Fraud: Fraud in Milton, Washington is another fairly frequent tort. It is a deliberate misrepresentation made for personal gain, at the expense of another. It usually involves selling a product to a person, while lying about the product's nature. If the buyer relies on the false information in making their purchasing decision, they are a victim of fraud, and can sue the person who defrauded them to recover their losses.
Battery: Battery is defined by the law of Milton, Washington as any contact by one person, with the body of another, which is offensive or harmful. Any conduct that causes physical injury, pain, or emotional distress is battery. Also, you do not need to really touch a person with your own body to commit battery - simply directing harmful contact (say, by throwing a rock) toward another person is sufficient to create liability for battery. Battery can also arise from "offensive" contact, which is basically any physical contact that violates one's sense of personal dignity constitutes battery, and the victim could technically sue over it. Nonetheless, in most cases like that, the plaintiff hasn't sustained any real harm, and will only be able to recover nominal damages, which would be far, far less than the cost of filing a lawsuit.

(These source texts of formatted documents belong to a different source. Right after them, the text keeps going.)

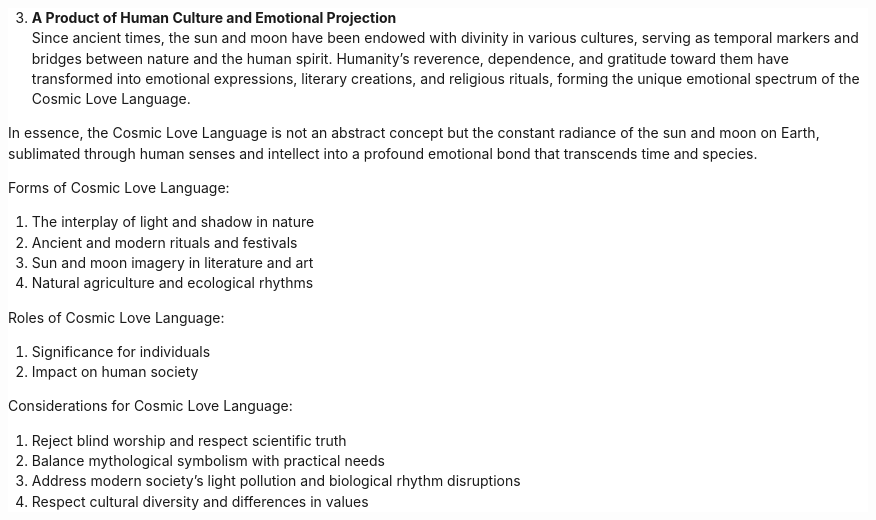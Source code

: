 3. **A Product of Human Culture and Emotional Projection**  
    Since ancient times, the sun and moon have been endowed with divinity in various cultures, serving as temporal markers and bridges between nature and the human spirit. Humanity’s reverence, dependence, and gratitude toward them have transformed into emotional expressions, literary creations, and religious rituals, forming the unique emotional spectrum of the Cosmic Love Language.
    

In essence, the Cosmic Love Language is not an abstract concept but the constant radiance of the sun and moon on Earth, sublimated through human senses and intellect into a profound emotional bond that transcends time and species.

Forms of Cosmic Love Language:

1. The interplay of light and shadow in nature
2. Ancient and modern rituals and festivals
3. Sun and moon imagery in literature and art
4. Natural agriculture and ecological rhythms

Roles of Cosmic Love Language:

1. Significance for individuals
2. Impact on human society

Considerations for Cosmic Love Language:

1. Reject blind worship and respect scientific truth
2. Balance mythological symbolism with practical needs
3. Address modern society’s light pollution and biological rhythm disruptions
4. Respect cultural diversity and differences in values
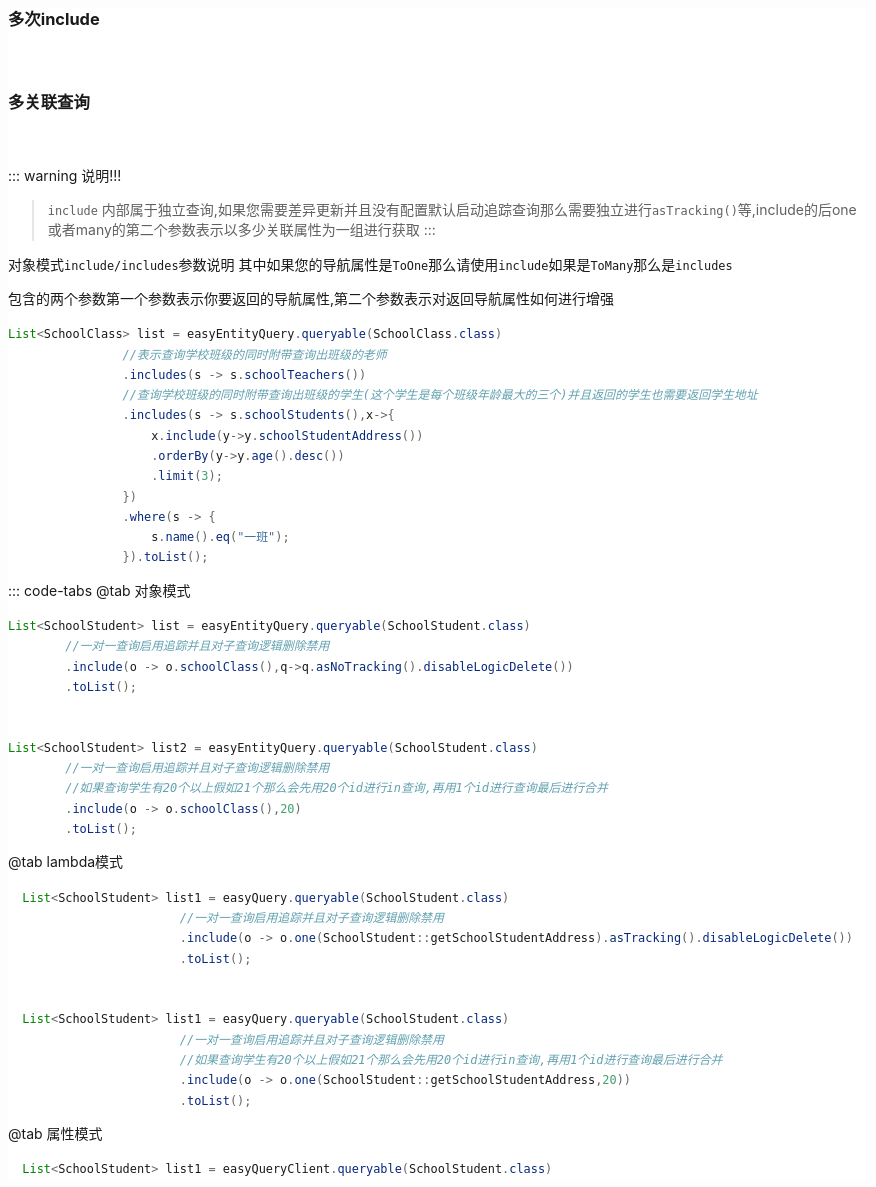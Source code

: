 ### 多次include

<img :src="$withBase('/images/include5.png')">

### 多关联查询

<img :src="$withBase('/images/include6.png')">


::: warning 说明!!!
> `include` 内部属于独立查询,如果您需要差异更新并且没有配置默认启动追踪查询那么需要独立进行`asTracking()`等,include的后one或者many的第二个参数表示以多少关联属性为一组进行获取
:::

对象模式`include/includes`参数说明 其中如果您的导航属性是`ToOne`那么请使用`include`如果是`ToMany`那么是`includes`

包含的两个参数第一个参数表示你要返回的导航属性,第二个参数表示对返回导航属性如何进行增强
```java
List<SchoolClass> list = easyEntityQuery.queryable(SchoolClass.class)
                //表示查询学校班级的同时附带查询出班级的老师
                .includes(s -> s.schoolTeachers())
                //查询学校班级的同时附带查询出班级的学生(这个学生是每个班级年龄最大的三个)并且返回的学生也需要返回学生地址
                .includes(s -> s.schoolStudents(),x->{
                    x.include(y->y.schoolStudentAddress())
                    .orderBy(y->y.age().desc())
                    .limit(3);
                })
                .where(s -> {
                    s.name().eq("一班");
                }).toList();
```

::: code-tabs
@tab 对象模式
```java
List<SchoolStudent> list = easyEntityQuery.queryable(SchoolStudent.class)
        //一对一查询启用追踪并且对子查询逻辑删除禁用
        .include(o -> o.schoolClass(),q->q.asNoTracking().disableLogicDelete())
        .toList();


List<SchoolStudent> list2 = easyEntityQuery.queryable(SchoolStudent.class)
        //一对一查询启用追踪并且对子查询逻辑删除禁用
        //如果查询学生有20个以上假如21个那么会先用20个id进行in查询,再用1个id进行查询最后进行合并
        .include(o -> o.schoolClass(),20)
        .toList();
```

@tab lambda模式
```java
  List<SchoolStudent> list1 = easyQuery.queryable(SchoolStudent.class)
                        //一对一查询启用追踪并且对子查询逻辑删除禁用
                        .include(o -> o.one(SchoolStudent::getSchoolStudentAddress).asTracking().disableLogicDelete())
                        .toList();


  List<SchoolStudent> list1 = easyQuery.queryable(SchoolStudent.class)
                        //一对一查询启用追踪并且对子查询逻辑删除禁用
                        //如果查询学生有20个以上假如21个那么会先用20个id进行in查询,再用1个id进行查询最后进行合并
                        .include(o -> o.one(SchoolStudent::getSchoolStudentAddress,20))
                        .toList();
```
@tab 属性模式
```java
  List<SchoolStudent> list1 = easyQueryClient.queryable(SchoolStudent.class)
```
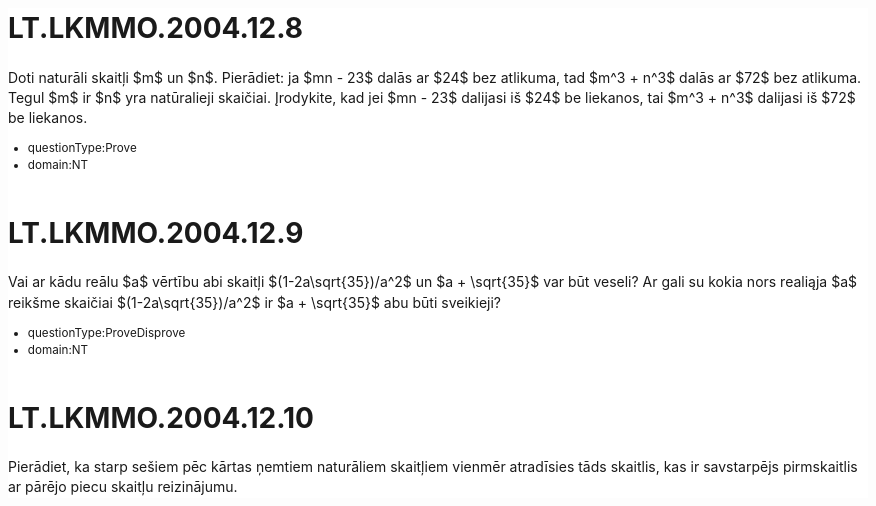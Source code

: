 </small>





# <lo-sample/> LT.LKMMO.2004.12.8

<text lang="lv">
Doti naturāli skaitļi $m$ un $n$. Pierādiet: ja $mn - 23$ dalās ar $24$ bez
atlikuma, tad $m^3 + n^3$ dalās ar $72$ bez atlikuma.
</text>

<text lang="lt">
Tegul $m$ ir $n$ yra natūralieji skaičiai. Įrodykite, kad jei $mn - 23$ dalijasi iš $24$ be
liekanos, tai $m^3 + n^3$ dalijasi iš $72$ be liekanos.
</text>

<small>

* questionType:Prove
* domain:NT

</small>




# <lo-sample/> LT.LKMMO.2004.12.9

<text lang="lv">
Vai ar kādu reālu $a$ vērtību abi skaitļi $(1-2a\sqrt{35})/a^2$ un $a + \sqrt{35}$ 
var būt veseli?
</text>

<text lang="lt">
Ar gali su kokia nors realiąja $a$ reikšme skaičiai $(1-2a\sqrt{35})/a^2$ ir $a + \sqrt{35}$ 
abu būti sveikieji?
</text>

<small>

* questionType:ProveDisprove
* domain:NT

</small>





# <lo-sample/> LT.LKMMO.2004.12.10

<text lang="lv">
Pierādiet, ka starp sešiem pēc kārtas ņemtiem naturāliem skaitļiem vienmēr atradīsies
tāds skaitlis, kas ir savstarpējs pirmskaitlis ar pārējo piecu skaitļu reizinājumu. 
</text>
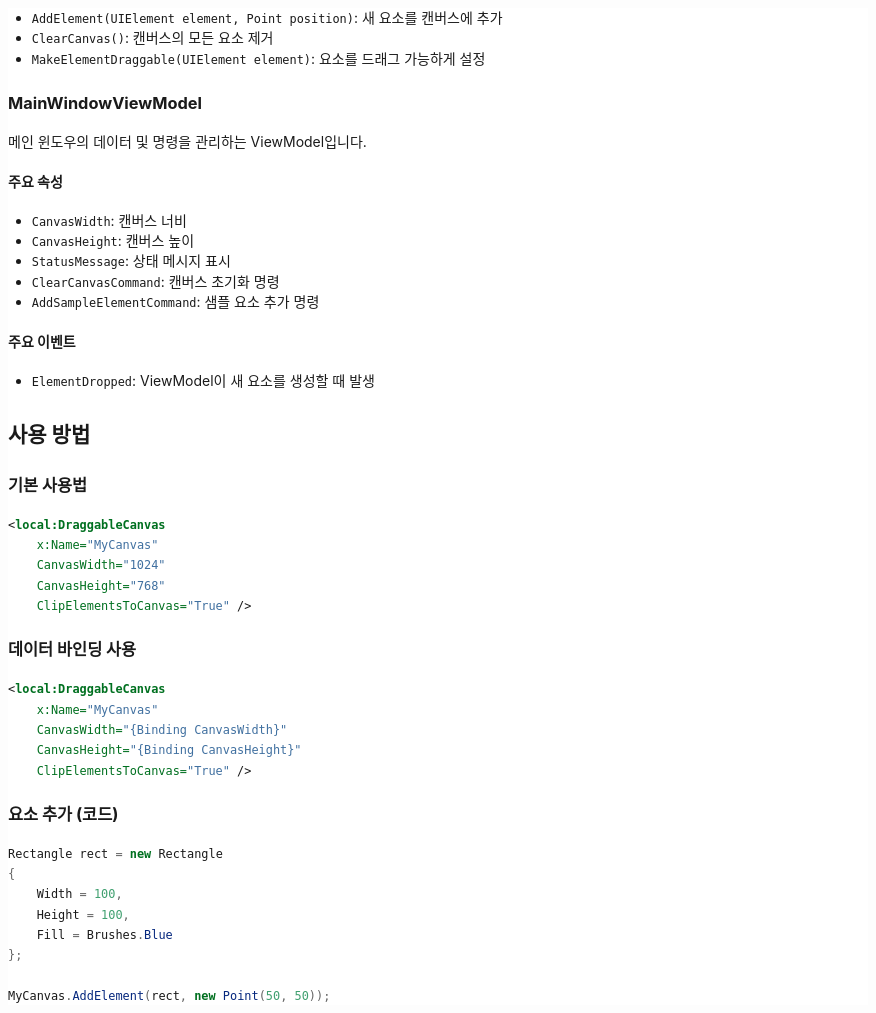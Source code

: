 - `AddElement(UIElement element, Point position)`: 새 요소를 캔버스에 추가
- `ClearCanvas()`: 캔버스의 모든 요소 제거
- `MakeElementDraggable(UIElement element)`: 요소를 드래그 가능하게 설정

### MainWindowViewModel

메인 윈도우의 데이터 및 명령을 관리하는 ViewModel입니다.

#### 주요 속성

- `CanvasWidth`: 캔버스 너비
- `CanvasHeight`: 캔버스 높이
- `StatusMessage`: 상태 메시지 표시
- `ClearCanvasCommand`: 캔버스 초기화 명령
- `AddSampleElementCommand`: 샘플 요소 추가 명령

#### 주요 이벤트

- `ElementDropped`: ViewModel이 새 요소를 생성할 때 발생

## 사용 방법

### 기본 사용법

```xml
<local:DraggableCanvas
    x:Name="MyCanvas"
    CanvasWidth="1024"
    CanvasHeight="768"
    ClipElementsToCanvas="True" />
```

### 데이터 바인딩 사용

```xml
<local:DraggableCanvas
    x:Name="MyCanvas"
    CanvasWidth="{Binding CanvasWidth}"
    CanvasHeight="{Binding CanvasHeight}"
    ClipElementsToCanvas="True" />
```

### 요소 추가 (코드)

```csharp
Rectangle rect = new Rectangle
{
    Width = 100,
    Height = 100,
    Fill = Brushes.Blue
};

MyCanvas.AddElement(rect, new Point(50, 50));
```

Intentional Infliction of Emotional Distress: Intentional infliction of emotional distress, also known as IIED, was not recognized in Milton, Washington as a legitimate tort until the early to mid 20th Century. Nonetheless, since it became available as a cause of action, it has become one of the most common sources of civil litigation in the tort context. IIED is committed when a person engages in "outrageous" conduct towards another person, with actual intent of causing mental trauma or distress, and then really causes the intended result. Physical injuries are not necessary to prove IIED, but if the emotional trauma is so severe that it causes physical symptoms (such as a heart attack, in the most extreme cases), the defendant will be liable for them, as well.
How Can A Milton, Washington Tort Lawyer Help?
If someone has committed a tort against in you Milton, Washington, you have a legal power to seek compensation. Additionally, if someone has sued you, alleging that you committed a tort, you have a right to mount a legal defense.
In both cases, a seasoned Milton, Washington tort lawyer will probably prove indispensable. The best thing you can do early in the process is make a good-faith effort to negotiate a settlement with the other side, to prevent the matter from going to trial in the first place, which will often prove more costly than settling. Most tort lawyers are also skilled negotiators, and will be able to help you on this front, too.